We observed a high level of performance when we tested the ensemble of models trained with only informative variants on a follow-up cohort of 618 individuals (122 asymptomatic, 496 severe; Fig. 1c), either at the individual model level or at the ensemble one (Data S4). In fact, when computing aggregated metrics by considering the median of the probability distribution collected from the ensemble of models (Data S4, 5; see “Methods”), we identified severe patients with good accuracy (ACC = 81.88%; AUCROC = 96%), performing considerably better than the ones obtained by training with only covariates or variants (Fig. 2e; Data S4).
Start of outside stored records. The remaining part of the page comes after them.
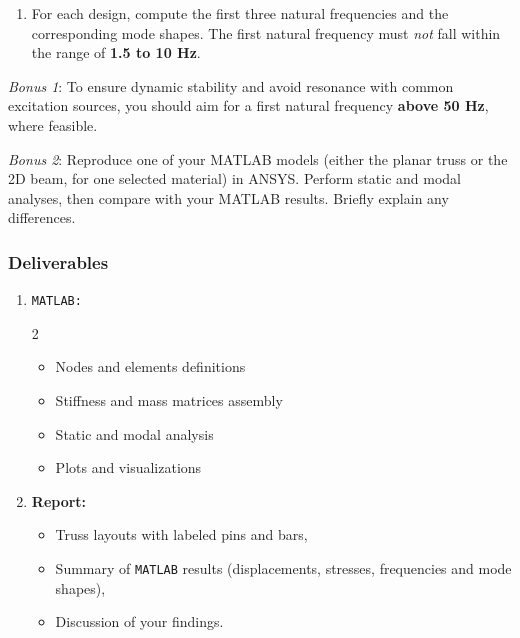 \documentclass[12pt]{article}
\begin{document}
\begin{enumerate}
  \item[3.] For each design, compute the first three natural frequencies and the corresponding mode shapes. The first natural frequency must \emph{not} fall within the range of \textbf{1.5 to 10 Hz}.
\end{enumerate}

\emph{Bonus 1}: To ensure dynamic stability and avoid resonance with common excitation sources, you should aim for a first natural frequency \textbf{above 50 Hz}, where feasible.

\emph{Bonus 2}: Reproduce one of your MATLAB models (either the planar truss or the 2D beam, for one selected material) in ANSYS. Perform static and modal analyses, then compare with your MATLAB results. Briefly explain any differences.


\subsubsection*{Deliverables}
\begin{enumerate}
  \item \texttt{MATLAB:}
        \begin{multicols}{2}
          \begin{itemize}
            \item Nodes and elements definitions
            \item Stiffness and mass matrices assembly
            \item Static and modal analysis
            \item Plots and visualizations
          \end{itemize}
        \end{multicols}


  \item \textbf{Report:}
        \begin{itemize}
          \item Truss layouts with labeled pins and bars,
          \item Summary of \texttt{MATLAB} results (displacements, stresses, frequencies and mode shapes),
          \item Discussion of your findings.
        \end{itemize}
\end{enumerate}
\end{document}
The model also showed good performances on an additional validation set comprising a total of 375 samples excluded from both training and testing due to inconsistent classification from the WHO grading and the ordinal logistic model adjusted by age (ACC = 85.34%, MCC = 67.8%, AUCROC = 91.4%; Fig. S1; Data S6).

Risk and protective genetic factors impinge on modular, interconnected networks underlying distinct biological processes

We analyzed the subset of variants receiving non-zero feature importance in at least one XGBoost model to provide a mechanistic explanation for their potential interaction with COVID-19 infection. We performed pathway analysis by mapping mutated genes in a functional interaction (FI) network (i.e., Reactome FI network; see Methods). We built a general FI network (Fig. 3b), as well as networks specific for clinical groups, by grouping variants and genes enriched in severe and asymptomatic patients (Fig. 3a). Pathway analysis on group-specific networks revealed patterns of significantly enriched processes connected to either risk or protection (Fig. 3a).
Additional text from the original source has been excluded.